Ace Ventura In Africa May 2026

Suddenly, a dust storm erupted. Out of the whirlwind stumbled a giraffe wearing sunglasses.

The giraffe nodded slowly, then spat out a crumpled napkin with a single word written in ketchup: “Okomfo.” ace ventura in africa

And with that, Ace Ventura—now wearing a leopard-print thong over his shorts, because Africa—dove headfirst into a termite mound, emerging seconds later with a stolen emerald and a very angry meerkat riding his face. Suddenly, a dust storm erupted

“Tuesday,” he mumbled through fur. “Definitely Tuesday.” “Tuesday,” he mumbled through fur

He wasn’t. He was here for Tumaini —a rare, talking gray parrot last seen trading insults with a poacher outside Arusha. But the case had taken a turn. A sacred Maasai chief’s staff had vanished the same night. The parrot had been spotted riding a wildebeest. And someone had glued a fake horn onto a very confused donkey.

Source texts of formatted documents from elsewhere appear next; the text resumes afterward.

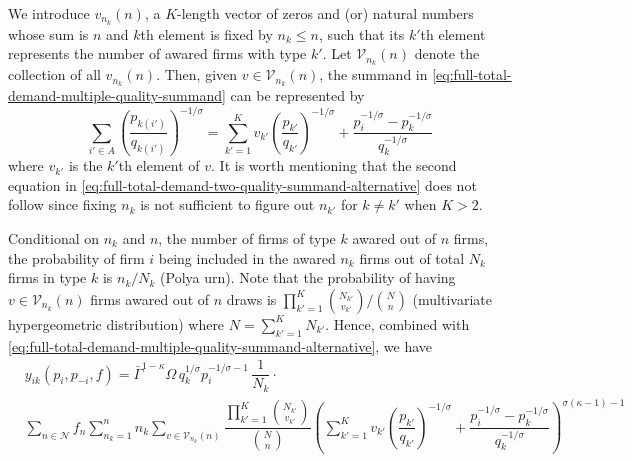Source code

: \documentclass[12pt]{article}
\begin{document}
We introduce $v_{n_k} (n)$, a $K$-length vector of zeros and (or) natural numbers whose sum is $n$ and $k$th element is fixed by $n_k \leq n$, such that its $k'$th element represents the number of awared firms with type $k'$. Let $\mathcal{V}_{n_k} (n)$ denote the collection of all $v_{n_k} (n)$. Then, given $v \in \mathcal{V}_{n_k} (n)$, the summand in \eqref{eq:full-total-demand-multiple-quality-summand} can be represented by
\begin{equation}
\sum_{i'\in A}\left( \frac{p_{k(i')}}{q_{k(i')}}\right)^{-1/\sigma} = 
\sum_{k' =1 }^{K} v_{k'} \left( \dfrac{p_{k'}}{q_{k'}}  \right)^{-1/\sigma} +   
\dfrac{p_i^{-1/\sigma}   - p^{-1/\sigma}_{k} }{{ q_k^{-1/\sigma }}}
\label{eq:full-total-demand-multiple-quality-summand-alternative}
\end{equation}
where $v_{k'}$ is the $k'$th element of $v$. It is worth mentioning that the second equation in \eqref{eq:full-total-demand-two-quality-summand-alternative} does not follow since fixing $n_k$ is not sufficient to figure out $n_{k'}$ for $k \neq k'$ when $K > 2$.

Conditional on $n_k$ and $n$, the number of firms of type $k$ awared out of $n$ firms, the probability of firm $i$ being included in the awared $n_k$ firms out of total $N_k$ firms in type $k$ is $n_k / N_k$ (Polya urn). Note that the probability of having $v \in \mathcal{V}_{n_k}(n)$ firms awared out of $n$ draws is $\prod_{k'=1}^K \binom{ N_{k'} }{ v_{k'} } / \binom{N}{n}$ (multivariate hypergeometric distribution) where $N = \sum_{k'=1}^K N_{k'}$. Hence, combined with \eqref{eq:full-total-demand-multiple-quality-summand-alternative}, we have
\begin{align}
& y_{ik}(p_i, p_{-i}, f) 
=  \bar{\Gamma}^{1-\kappa}\Omega \, q_k^{1/\sigma}p_i^{-1/\sigma - 1}\, \dfrac{1}{N_k} \cdot \\ 
&\sum_{n \in \mathcal{N} } f_n   \sum_{n_k =1}^n  
n_k \sum_{v \in \mathcal{V}_{n_k} (n)} 
\dfrac{\prod_{k'=1}^K \binom{ N_{k'} }{ v_{k'} } }{\binom{N}{n}}
\left( 
\sum_{k' =1 }^{K} v_{k'} \left( \dfrac{p_{k'}}{q_{k'}}  \right)^{-1/\sigma} +   
\dfrac{p_i^{-1/\sigma}   - p^{-1/\sigma}_{k} }{{ q_k^{-1/\sigma }}}
\right)^{\sigma (\kappa - 1)-1}
\end{align}
\end{document}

The sweltering African sun beat down on the red earth of the Serengeti. Inside a rattling Land Rover, Ace Ventura adjusted his zebra-print bucket hat, stuck two fingers in his mouth, and let out a shrieking, warbling call that sent a nearby troop of baboons scattering.

“Yep. Hybrid. Zebra and… hamster ? No, that’s crazy.” He pulled a tiny monocle from his neon Hawaiian shirt. “But I’ve seen crazier. Last Tuesday, a goldfish framed a ferret for embezzlement.”